According to the above descriptions, in this paper, the stochastic behavior of the uncertain variables is considered by the use of two point estimate method. In this regard, each uncertain variable is replaced by two deterministic points located on each side of the mean value of the relevant distribution function. Therefore, one of the main benefits of the proposed probabilistic framework is low computational cost. In fact, for m uncertain variables, 2m deterministic analysis is required. The proposed probabilistic method would capture the uncertainty of load forecast error, WT and PV output power variations and the market bid changes simultaneously. The investigation is examined on a grid-connected MG considering different types of RESs such as WT, PV, FC and MT. Also, in order to show the positive role of the storage devices to reduce the total cost, Nickel-Metal-Hydride Battery (NiMH-Battery) is considered in the MG. The analysis would be implemented in a 24 h time interval to highlight the charge/discharge process of the NiMH-Battery at different hours clearly. The main idea of utilizing NiMH-Battery is to charge at low cost hours to be able to discharge at high cost hours. Considering all the above assumptions will require a powerful optimization tool to find the main global optima when escaping from local optimal points as well as premature convergence.

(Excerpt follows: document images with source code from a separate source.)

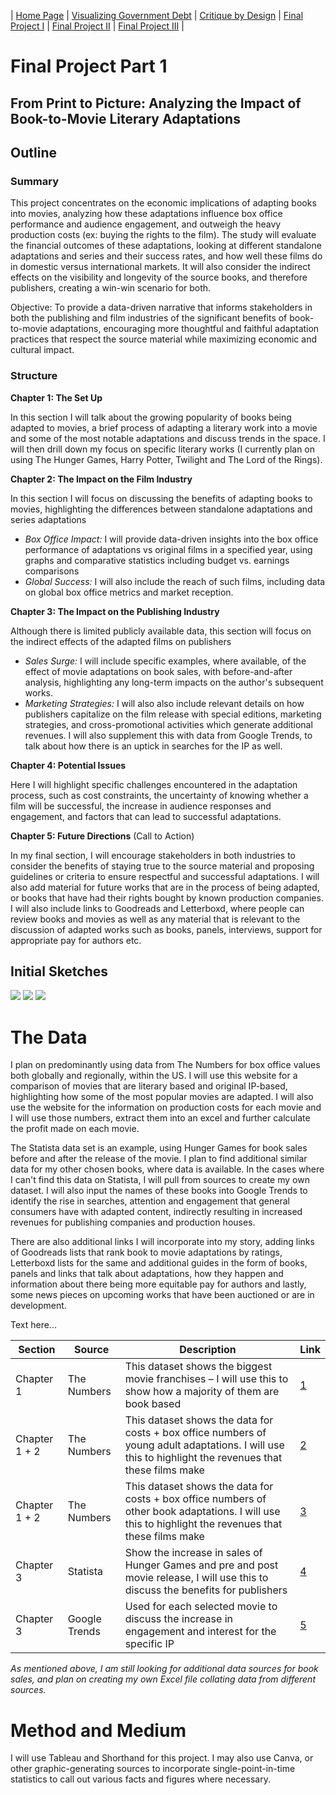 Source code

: | [Home Page](https://natashapawar.github.io/dataviz-portfolio/) | [Visualizing Government Debt](https://natashapawar.github.io/dataviz-portfolio/visualizing-government-debt) | [Critique by Design](https://natashapawar.github.io/dataviz-portfolio/critique-by-design) | [Final Project I](https://natashapawar.github.io/dataviz-portfolio/final-project-part-one) | [Final Project II](https://natashapawar.github.io/dataviz-portfolio/final-project-part-two) | [Final Project III](https://natashapawar.github.io/dataviz-portfolio/final-project-part-three) |

# Final Project Part 1

## From Print to Picture: Analyzing the Impact of Book-to-Movie Literary Adaptations

## Outline
### Summary
This project concentrates on the economic implications of adapting books into movies, analyzing how these adaptations influence box office performance and audience engagement, and outweigh the heavy production costs (ex: buying the rights to the film). The study will evaluate the financial outcomes of these adaptations, looking at different standalone adaptations and series and their success rates, and how well these films do in domestic versus international markets. It will also consider the indirect effects on the visibility and longevity of the source books, and therefore publishers, creating a win-win scenario for both.


Objective: To provide a data-driven narrative that informs stakeholders in both the publishing and film industries of the significant benefits of book-to-movie adaptations, encouraging more thoughtful and faithful adaptation practices that respect the source material while maximizing economic and cultural impact.

### Structure 

**Chapter 1: The Set Up**

In this section I will talk about the growing popularity of books being adapted to movies, a brief process of adapting a literary work into a movie and some of the most notable adaptations and discuss trends in the space. I will then drill down my focus on specific literary works (I currently plan on using The Hunger Games, Harry Potter, Twilight and The Lord of the Rings).

**Chapter 2: The Impact on the Film Industry**

In this section I will focus on discussing the benefits of adapting books to movies, highlighting the differences between standalone adaptations and series adaptations
- *Box Office Impact:* I will provide data-driven insights into the box office performance of adaptations vs original films in a specified year, using graphs and comparative statistics including budget vs. earnings comparisons
- *Global Success:* I will also include the reach of such films, including data on global box office metrics and market reception.

**Chapter 3: The Impact on the Publishing Industry**

Although there is limited publicly available data, this section will focus on the indirect effects of the adapted films on publishers
- *Sales Surge:* I will include specific examples, where available, of the effect of movie adaptations on book sales, with before-and-after analysis, highlighting any long-term impacts on the author's subsequent works.
- *Marketing Strategies:* I will also also include relevant details on how publishers capitalize on the film release with special editions, marketing strategies, and cross-promotional activities which generate additional revenues. I will also supplement this with data from Google Trends, to talk about how there is an uptick in searches for the IP as well. 

**Chapter 4: Potential Issues**

Here I will highlight specific challenges encountered in the adaptation process, such as cost constraints, the uncertainty of knowing whether a film will be successful, the increase in audience responses and engagement, and factors that can lead to successful adaptations.

**Chapter 5: Future Directions** (Call to Action)

In my final section, I will encourage stakeholders in both industries to consider the benefits of staying true to the source material and proposing guidelines or criteria to ensure respectful and successful adaptations. I will also add material for future works that are in the process of being adapted, or books that have had their rights bought by known production companies. I will also include links to Goodreads and Letterboxd, where people can review books and movies as well as any material that is relevant to the discussion of adapted works such as books, panels, interviews, support for appropriate pay for authors etc.


## Initial Sketches

<img src="IMG_0115.jpg">
<img src="IMG_0116.jpg">
<img src="IMG_0117.jpg">


# The Data

I plan on predominantly using data from The Numbers for box office values both globally and regionally, within the US. I  will use this website for a comparison of movies that are literary based and original IP-based, highlighting how some of the most popular movies are adapted. I will also use the website for the information on production costs for each movie and I will use those numbers, extract them into an excel and further calculate the profit made on each movie. 

The Statista data set is an example, using Hunger Games for book sales before and after the release of the movie. I plan to find additional similar data for my other chosen books, where data is available. In the cases where I can't find this data on Statista, I will pull from sources to create my own dataset. I will also input the names of these books into Google Trends to identify the rise in searches, attention and engagement that general consumers have with adapted content, indirectly resulting in increased revenues for publishing companies and production houses.

There are also additional links I will incorporate into my story, adding links of Goodreads lists that rank book to movie adaptations by ratings, Letterboxd lists for the same and additional guides in the form of books, panels and links that talk about adaptations, how they happen and information about there being more equitable pay for authors and lastly, some news pieces on upcoming works that have been auctioned or are in development. 

Text here...


| Section     | Source        | Description | Link        |
|-------------|---------------|-------------|-------------|
| Chapter 1     | The Numbers   | This dataset shows the biggest movie franchises – I will use this to show how a majority of them are book based            | [1](https://www.the-numbers.com/movies/franchises)            |
| Chapter 1 + 2 | The Numbers   | This dataset shows the data for costs + box office numbers of young adult adaptations. I will use this to highlight the revenues that these films make            | [2](https://www.the-numbers.com/movies/keyword/Young-Adult-Book-Adaptation)            |
| Chapter 1 + 2 | The Numbers      | This dataset shows the data for costs + box office numbers of other book adaptations. I will use this to highlight the revenues that these films make            | [3](https://www.the-numbers.com/movies/source/Based-on-Fictional-Book-or-Short-Story#tab=year)            |
| Chapter 3   | Statista | Show the increase in sales of Hunger Games and pre and post movie release, I will use this to discuss the benefits for publishers             | [4](https://www-statista-com.us1.proxy.openathens.net/statistics/291353/hunger-games-trilogy-unit-sales/)            |
| Chapter 3   | Google Trends | Used for each selected movie to discuss the increase in engagement and interest for the specific IP             | [5](https://trends.google.com)            |


*As mentioned above, I am still looking for additional data sources for book sales, and plan on creating my own Excel file collating data from different sources.*


# Method and Medium
I will use Tableau and Shorthand for this project. I may also use Canva, or other graphic-generating sources to incorporate single-point-in-time statistics to call out various facts and figures where necessary.
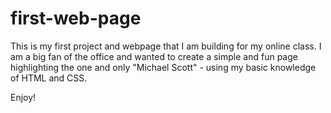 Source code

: # first-web-page

This is my first project and webpage that I am building for my online class.  I am a big fan of the office and wanted to create a simple and fun page highlighting the one and only "Michael Scott" - using my basic knowledge of HTML and CSS.

Enjoy!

Therefore, a new self adaptive modification technique based on θ-Particle Swarm Optimization (θ-PSO) algorithm is proposed to explore the total search space, globally. The θ-PSO algorithm is a new optimization algorithm based on the phase angle vector which can generate a high-quality solution within the shorter calculation time in comparison with the original PSO and other evolutionary methods. Moreover, a novel self adaptive modification method consisted of three sub-modification approaches is proposed to let each particle choose the best modification approach which best fits its current situation, adaptively. The proposed probabilistic method is tested on a typical grid-connected MG. The rest of this paper is organized as follows: In the next section (Section 3), the objective function and the relevant constraints are discussed. In Section 4, the 2m PEM is explained completely. The proposed SAM-θ-PSO algorithm and the application procedure are discussed in Section 5. In Section 6, the simulation results are shown. Finally, the concluding remarks are discussed in Section 7.